Here are the Gerstner letters in today's NY TIMES.

Bill


http://www.nytimes.com/2002/03/17/opinion/L17TEST.html?pagewanted=print&position=top




March 17, 2002
Do All These Tests Help Students?
o the Editor:

Louis V. Gerstner Jr. ("The Tests We Know We Need," Op-Ed, March 14) wants kids to learn more. We all want that. However, his high-stakes, industrial-age testing approach has unintended consequences: more dropouts, teaching to the tests, loss of critical thinking skills and boring school lessons.

Let's remember that the correlation between test scores and the real objectives of schooling - responsible citizens, productive workers and lifelong learners - is remarkably low. We need advancements in school practice, not retreats to a former era.
WAYNE JENNINGS
St. Paul, March 14, 2002
.
To the Editor:

Re "The Tests We Know We Need," by Louis V. Gerstner Jr. (Op-Ed, March 14):

Parents, teachers and administrators who oppose state examinations are not anti-testing. Most seem to support testing as a vital part of the instructional process, as long as the tests are aligned with state academic content standards.

The trouble is that standardized tests don't do this. They measure more what students bring to the classroom in the way of socioeconomic status and inherited ability than what students have learned in class. That is because standardized tests need to engineer a score-spread among test takers so children can be compared with their peers and with the control group used in creating the test.

The so-called No Child Left Behind Act of Congress is a great opportunity to improve public schools. But unless the tests being used are the appropriate tools, we will not achieve that goal.
WALT GARDNER
Los Angeles, March 14, 2002
The writer taught in public schools for 28 years.
.
To the Editor:

Re "The Tests We Know We Need," by Louis V. Gerstner Jr. (Op- Ed, March 14):

The problem with the argument for standardized testing is that it doesn't take into account the diverse academic growth of students. We need a flexible testing process that measures academic achievement in terms of where students have come from as opposed to where they are at. We should let individual schools create tests, with the state's compliance, that address the unique academic and cultural needs of their respective students.
LARRY HOFFNER
New York, March 14, 2002
.
To the Editor:

Re "The Tests We Know We Need," by Louis V. Gerstner Jr. (Op- Ed, March 14): I wish that my beginning calculus students had the skills that the Regents exams of yore required.
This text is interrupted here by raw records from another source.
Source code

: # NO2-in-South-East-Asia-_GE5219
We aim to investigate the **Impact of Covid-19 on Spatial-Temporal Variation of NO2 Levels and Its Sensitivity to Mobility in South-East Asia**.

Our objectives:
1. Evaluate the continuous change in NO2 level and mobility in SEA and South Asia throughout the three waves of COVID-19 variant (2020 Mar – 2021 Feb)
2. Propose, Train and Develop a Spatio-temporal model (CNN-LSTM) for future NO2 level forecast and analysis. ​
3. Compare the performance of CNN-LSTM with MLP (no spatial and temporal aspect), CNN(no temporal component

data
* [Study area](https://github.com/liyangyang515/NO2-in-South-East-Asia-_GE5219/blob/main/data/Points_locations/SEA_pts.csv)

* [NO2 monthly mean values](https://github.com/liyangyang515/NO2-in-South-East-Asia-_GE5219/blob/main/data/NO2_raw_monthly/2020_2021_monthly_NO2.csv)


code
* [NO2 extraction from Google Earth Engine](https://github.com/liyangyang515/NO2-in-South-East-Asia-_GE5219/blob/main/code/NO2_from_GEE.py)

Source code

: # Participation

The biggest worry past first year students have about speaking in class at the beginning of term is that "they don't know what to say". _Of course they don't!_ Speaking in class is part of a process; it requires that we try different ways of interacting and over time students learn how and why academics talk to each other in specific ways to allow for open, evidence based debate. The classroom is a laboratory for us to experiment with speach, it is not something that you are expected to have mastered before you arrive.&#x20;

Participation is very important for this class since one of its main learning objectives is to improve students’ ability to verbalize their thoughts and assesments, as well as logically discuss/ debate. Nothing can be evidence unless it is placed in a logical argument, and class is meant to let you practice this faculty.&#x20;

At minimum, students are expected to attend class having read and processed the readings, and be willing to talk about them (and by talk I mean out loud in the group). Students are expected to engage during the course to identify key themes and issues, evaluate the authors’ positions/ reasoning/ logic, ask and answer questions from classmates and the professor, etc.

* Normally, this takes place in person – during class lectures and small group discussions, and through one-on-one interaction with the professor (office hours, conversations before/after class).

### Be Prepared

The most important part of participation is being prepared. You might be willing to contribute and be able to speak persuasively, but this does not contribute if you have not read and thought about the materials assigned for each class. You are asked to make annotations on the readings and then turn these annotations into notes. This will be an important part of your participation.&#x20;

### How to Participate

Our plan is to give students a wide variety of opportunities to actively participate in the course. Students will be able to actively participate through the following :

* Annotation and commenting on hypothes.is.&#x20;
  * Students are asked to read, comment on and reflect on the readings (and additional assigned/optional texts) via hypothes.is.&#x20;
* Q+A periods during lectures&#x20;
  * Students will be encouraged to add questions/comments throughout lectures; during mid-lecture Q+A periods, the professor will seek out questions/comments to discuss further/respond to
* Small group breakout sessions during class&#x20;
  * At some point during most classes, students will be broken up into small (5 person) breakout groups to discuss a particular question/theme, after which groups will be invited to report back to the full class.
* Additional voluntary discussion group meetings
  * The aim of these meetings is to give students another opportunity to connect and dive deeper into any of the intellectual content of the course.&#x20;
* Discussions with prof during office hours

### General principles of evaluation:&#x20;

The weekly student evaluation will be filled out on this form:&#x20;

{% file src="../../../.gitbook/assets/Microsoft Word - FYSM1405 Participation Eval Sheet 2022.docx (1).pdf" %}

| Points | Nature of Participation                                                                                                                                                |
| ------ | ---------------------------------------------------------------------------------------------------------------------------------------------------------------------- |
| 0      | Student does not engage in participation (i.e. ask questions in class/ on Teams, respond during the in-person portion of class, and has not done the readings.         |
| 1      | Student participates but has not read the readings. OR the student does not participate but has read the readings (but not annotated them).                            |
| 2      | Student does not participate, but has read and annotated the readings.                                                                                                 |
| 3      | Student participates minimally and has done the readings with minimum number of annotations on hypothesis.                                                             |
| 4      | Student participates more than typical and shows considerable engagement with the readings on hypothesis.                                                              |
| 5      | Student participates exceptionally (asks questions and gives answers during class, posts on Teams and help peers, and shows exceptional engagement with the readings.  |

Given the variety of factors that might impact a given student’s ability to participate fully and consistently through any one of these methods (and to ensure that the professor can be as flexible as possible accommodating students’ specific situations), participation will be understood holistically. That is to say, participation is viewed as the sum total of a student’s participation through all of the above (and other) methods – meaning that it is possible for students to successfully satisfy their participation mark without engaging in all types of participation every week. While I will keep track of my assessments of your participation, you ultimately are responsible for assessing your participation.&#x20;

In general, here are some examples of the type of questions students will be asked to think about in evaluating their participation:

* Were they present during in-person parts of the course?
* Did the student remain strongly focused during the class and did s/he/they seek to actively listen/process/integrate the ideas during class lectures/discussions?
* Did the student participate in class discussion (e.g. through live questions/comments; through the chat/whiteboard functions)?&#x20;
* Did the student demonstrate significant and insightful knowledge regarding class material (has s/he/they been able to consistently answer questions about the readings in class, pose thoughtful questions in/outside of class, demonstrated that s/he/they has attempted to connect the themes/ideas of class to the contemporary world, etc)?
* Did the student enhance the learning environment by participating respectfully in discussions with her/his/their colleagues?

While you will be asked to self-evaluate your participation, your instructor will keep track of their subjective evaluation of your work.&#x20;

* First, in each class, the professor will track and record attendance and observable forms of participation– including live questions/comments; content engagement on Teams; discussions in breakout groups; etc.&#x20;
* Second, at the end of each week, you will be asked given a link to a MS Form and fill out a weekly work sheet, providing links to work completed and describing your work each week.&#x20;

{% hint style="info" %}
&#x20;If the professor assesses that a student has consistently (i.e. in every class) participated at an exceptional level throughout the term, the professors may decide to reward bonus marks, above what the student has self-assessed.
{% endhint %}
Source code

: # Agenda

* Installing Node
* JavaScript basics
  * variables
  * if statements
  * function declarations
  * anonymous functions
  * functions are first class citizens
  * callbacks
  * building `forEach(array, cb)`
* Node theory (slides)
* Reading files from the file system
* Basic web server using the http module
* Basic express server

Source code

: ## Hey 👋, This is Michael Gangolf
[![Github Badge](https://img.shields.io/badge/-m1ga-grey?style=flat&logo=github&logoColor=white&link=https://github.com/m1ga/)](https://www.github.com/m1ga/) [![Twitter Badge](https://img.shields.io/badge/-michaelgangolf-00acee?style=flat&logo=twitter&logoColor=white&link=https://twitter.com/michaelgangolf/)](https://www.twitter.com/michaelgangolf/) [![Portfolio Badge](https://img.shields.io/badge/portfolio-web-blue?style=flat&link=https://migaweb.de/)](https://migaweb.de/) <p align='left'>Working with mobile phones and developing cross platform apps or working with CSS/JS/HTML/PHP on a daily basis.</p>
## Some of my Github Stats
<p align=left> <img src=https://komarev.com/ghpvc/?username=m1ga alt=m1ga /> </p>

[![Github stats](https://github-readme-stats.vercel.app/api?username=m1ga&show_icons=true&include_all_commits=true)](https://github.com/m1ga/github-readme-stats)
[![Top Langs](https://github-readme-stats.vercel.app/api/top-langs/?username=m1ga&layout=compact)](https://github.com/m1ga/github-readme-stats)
The command of algebraic skills gives students confidence when attacking difficult problems.
LANCE W. SMALL
La Jolla, Calif., March 14, 2002
The writer is a professor of mathematics, University of California, San Diego.
.
To the Editor:

Re "The Tests We Know We Need," by Louis V. Gerstner Jr. (Op- Ed, March 14): Testing may be easy to measure, but does that make it the best mode of assessment? Testing may produce good workers for "our competitive position in the global marketplace," but does it make better citizens? Testing may raise standards, but does it ensure deep, long-term learning?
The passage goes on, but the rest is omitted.